═════ SOURCE DATA
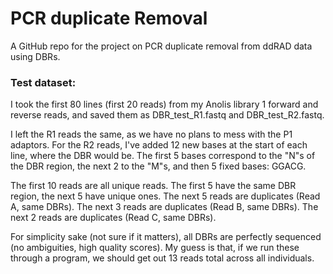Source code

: # PCR duplicate Removal

A GitHub repo for the project on PCR duplicate removal from ddRAD data using DBRs.


### Test dataset:
I took the first 80 lines (first 20 reads) from my Anolis library 1 forward and reverse reads, and saved them as DBR_test_R1.fastq and DBR_test_R2.fastq.

I left the R1 reads the same, as we have no plans to mess with the P1 adaptors. For the R2 reads, I've added 12 new bases at the start of each line, where the DBR would be. The first 5 bases correspond to the "N"s of the DBR region, the next 2 to the "M"s, and then 5 fixed bases: GGACG.

The first 10 reads are all unique reads. The first 5 have the same DBR region, the next 5 have unique ones. The next 5 reads are duplicates (Read A, same DBRs). The next 3 reads are duplicates (Read B, same DBRs). The next 2 reads are duplicates (Read C, same DBRs).

For simplicity sake (not sure if it matters), all DBRs are perfectly sequenced (no ambiguities, high quality scores). My guess is that, if we run these through a program, we should get out 13 reads total across all individuals.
══════════
### WORK ITEM
Every line above that holds the string "same" should be copied out.

### EXERCISE OUTPUT
I left the R1 reads the same, as we have no plans to mess with the P1 adaptors. For the R2 reads, I've added 12 new bases at the start of each line, where the DBR would be. The first 5 bases correspond to the "N"s of the DBR region, the next 2 to the "M"s, and then 5 fixed bases: GGACG.
The first 10 reads are all unique reads. The first 5 have the same DBR region, the next 5 have unique ones. The next 5 reads are duplicates (Read A, same DBRs). The next 3 reads are duplicates (Read B, same DBRs). The next 2 reads are duplicates (Read C, same DBRs).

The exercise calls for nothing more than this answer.